One of the earliest publications on the feminisation of O&G and gender leadership gap came from Vicki Seltzer (10). Published in 1999, this article reported on 25 years of data on the gender landscape of O&G in the United States, revealing an increasingly feminised specialty, but ongoing gender leadership gap. This article provided a comprehensive reflection on the many overt, often unintentional inequities that exist for women in O&G, with the articles greatest strength the many suggested solutions to minimise gender leadership inequality. These included supervision and mentoring, providing childcare facilities. and ensuring gender diversity on committees, with most remaining relevant today.
In an article published by Wise et al in 2003, O&G faculty from Canadian medical schools were invited to participate in a questionnaire on academic promotion (11). Responses in this study revealed; women were less likely to be promoted to professor, were more likely to perceive promotion barriers, and ranked mentoring as the top solution to the gender leadership gap. Strengths of this study included the explicit and transparent methodology, the standardized approach, the high response rate, the matched gender distribution of responders and wider membership, and the study’s reproducibility.
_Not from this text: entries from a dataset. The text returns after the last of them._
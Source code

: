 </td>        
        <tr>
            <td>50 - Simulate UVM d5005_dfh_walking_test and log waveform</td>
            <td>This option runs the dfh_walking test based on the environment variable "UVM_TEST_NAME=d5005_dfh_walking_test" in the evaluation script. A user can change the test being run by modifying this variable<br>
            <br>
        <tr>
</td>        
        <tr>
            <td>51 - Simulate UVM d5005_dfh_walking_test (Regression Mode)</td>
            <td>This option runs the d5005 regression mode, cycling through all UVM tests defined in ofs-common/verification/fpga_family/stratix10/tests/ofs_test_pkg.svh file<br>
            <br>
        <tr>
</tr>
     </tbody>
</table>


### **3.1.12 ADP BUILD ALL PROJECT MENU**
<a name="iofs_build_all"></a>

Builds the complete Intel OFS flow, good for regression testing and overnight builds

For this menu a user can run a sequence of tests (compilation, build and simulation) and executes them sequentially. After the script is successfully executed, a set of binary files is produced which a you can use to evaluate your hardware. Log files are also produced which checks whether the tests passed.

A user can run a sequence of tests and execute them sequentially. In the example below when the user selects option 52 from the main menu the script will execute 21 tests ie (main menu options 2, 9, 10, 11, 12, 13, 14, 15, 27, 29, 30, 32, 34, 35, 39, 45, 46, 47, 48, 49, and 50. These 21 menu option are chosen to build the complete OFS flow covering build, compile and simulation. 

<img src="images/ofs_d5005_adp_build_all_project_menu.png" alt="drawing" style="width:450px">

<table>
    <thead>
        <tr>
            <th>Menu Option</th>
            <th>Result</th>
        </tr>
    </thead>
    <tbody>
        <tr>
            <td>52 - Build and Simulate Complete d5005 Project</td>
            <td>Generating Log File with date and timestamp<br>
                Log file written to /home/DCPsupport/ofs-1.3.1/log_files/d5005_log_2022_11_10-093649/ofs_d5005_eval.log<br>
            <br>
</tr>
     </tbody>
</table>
In 2015 Hofler et al investigated gender and leadership in O&G academic departments within the United States (12). Their findings revealed a clear gender leadership gap, with males holding the majority of leadership roles. Within leadership female specialists were more likely to hold ‘educational leadership’ roles, with males holding more traditional ‘head of department’ leadership positions. Strengths of this study were the transparent and reproducible methodology, as well as enormous breadth of data revealing the gender leadership gap within O&G in the US. In 2016 Hofler et al went on to compare the O&G leadership gap with other medical specialties within the United States (13). Here they found women were significantly under-represented among department chairs for all medical and surgical specialties. Despite O&G experiencing one of the largest feminisations over the 23-year period, the ‘pipeline’ of females entering the specialty in residency in 1990 had not resulted in the expected gender leadership diversity.
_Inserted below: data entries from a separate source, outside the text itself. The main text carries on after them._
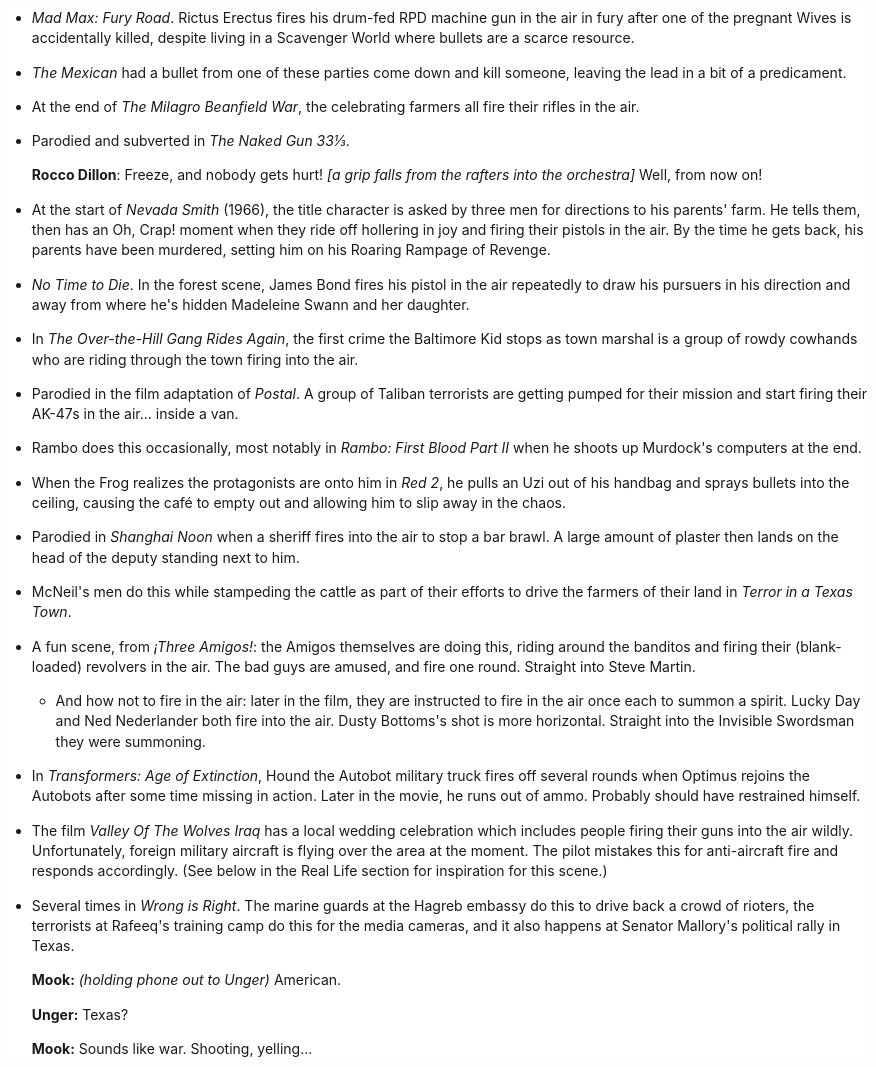 -   _Mad Max: Fury Road_. Rictus Erectus fires his drum-fed RPD machine gun in the air in fury after one of the pregnant Wives is accidentally killed, despite living in a Scavenger World where bullets are a scarce resource.
-   _The Mexican_ had a bullet from one of these parties come down and kill someone, leaving the lead in a bit of a predicament.
-   At the end of _The Milagro Beanfield War_, the celebrating farmers all fire their rifles in the air.
-   Parodied and subverted in _The Naked Gun 33⅓_.
    
    **Rocco Dillon**: Freeze, and nobody gets hurt! _\[a grip falls from the rafters into the orchestra\]_ Well, from now on!
    
-   At the start of _Nevada Smith_ (1966), the title character is asked by three men for directions to his parents' farm. He tells them, then has an Oh, Crap! moment when they ride off hollering in joy and firing their pistols in the air. By the time he gets back, his parents have been murdered, setting him on his Roaring Rampage of Revenge.
-   _No Time to Die_. In the forest scene, James Bond fires his pistol in the air repeatedly to draw his pursuers in his direction and away from where he's hidden Madeleine Swann and her daughter.
-   In _The Over-the-Hill Gang Rides Again_, the first crime the Baltimore Kid stops as town marshal is a group of rowdy cowhands who are riding through the town firing into the air.
-   Parodied in the film adaptation of _Postal_. A group of Taliban terrorists are getting pumped for their mission and start firing their AK-47s in the air... inside a van.
-   Rambo does this occasionally, most notably in _Rambo: First Blood Part II_ when he shoots up Murdock's computers at the end.
-   When the Frog realizes the protagonists are onto him in _Red 2_, he pulls an Uzi out of his handbag and sprays bullets into the ceiling, causing the café to empty out and allowing him to slip away in the chaos.
-   Parodied in _Shanghai Noon_ when a sheriff fires into the air to stop a bar brawl. A large amount of plaster then lands on the head of the deputy standing next to him.
-   McNeil's men do this while stampeding the cattle as part of their efforts to drive the farmers of their land in _Terror in a Texas Town_.
-   A fun scene, from _¡Three Amigos!_: the Amigos themselves are doing this, riding around the banditos and firing their (blank-loaded) revolvers in the air. The bad guys are amused, and fire one round. Straight into Steve Martin.
    -   And how not to fire in the air: later in the film, they are instructed to fire in the air once each to summon a spirit. Lucky Day and Ned Nederlander both fire into the air. Dusty Bottoms's shot is more horizontal. Straight into the Invisible Swordsman they were summoning.
-   In _Transformers: Age of Extinction_, Hound the Autobot military truck fires off several rounds when Optimus rejoins the Autobots after some time missing in action. Later in the movie, he runs out of ammo. Probably should have restrained himself.
-   The film _Valley Of The Wolves Iraq_ has a local wedding celebration which includes people firing their guns into the air wildly. Unfortunately, foreign military aircraft is flying over the area at the moment. The pilot mistakes this for anti-aircraft fire and responds accordingly. (See below in the Real Life section for inspiration for this scene.)
-   Several times in _Wrong is Right_. The marine guards at the Hagreb embassy do this to drive back a crowd of rioters, the terrorists at Rafeeq's training camp do this for the media cameras, and it also happens at Senator Mallory's political rally in Texas.
    
    **Mook:** _(holding phone out to Unger)_ American.
    
    **Unger:** Texas?
    
    **Mook:** Sounds like war. Shooting, yelling...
Most recently Ricciotti et al (14) published results from a cross-sectional observational study outlining the gender of department-based and educational leaders within O&G across the United States. This 2012-2013 snapshot of the gender leadership landscape revealed an underrepresentation of females as fellowship directors, a proportionate representation as residency program directors, and overrepresentation as medical student clerkship directors. A geographical variation in leadership was noted, suggesting a possible cultural variation in gender views and leadership. As seen previously (174), this study again noted the overrepresentation of women in medical ‘educational’ leadership roles.
This more focused review of the literature on O & G leadership is limited in number, but does provide evidence that O&G is not dissimilar to many other medical specialities with regards to the gender leadership gap. The authors within this cohort provide some insight to the barriers and potential solutions to the gender leadership gap, but none have addressed this within the speciality of O&G.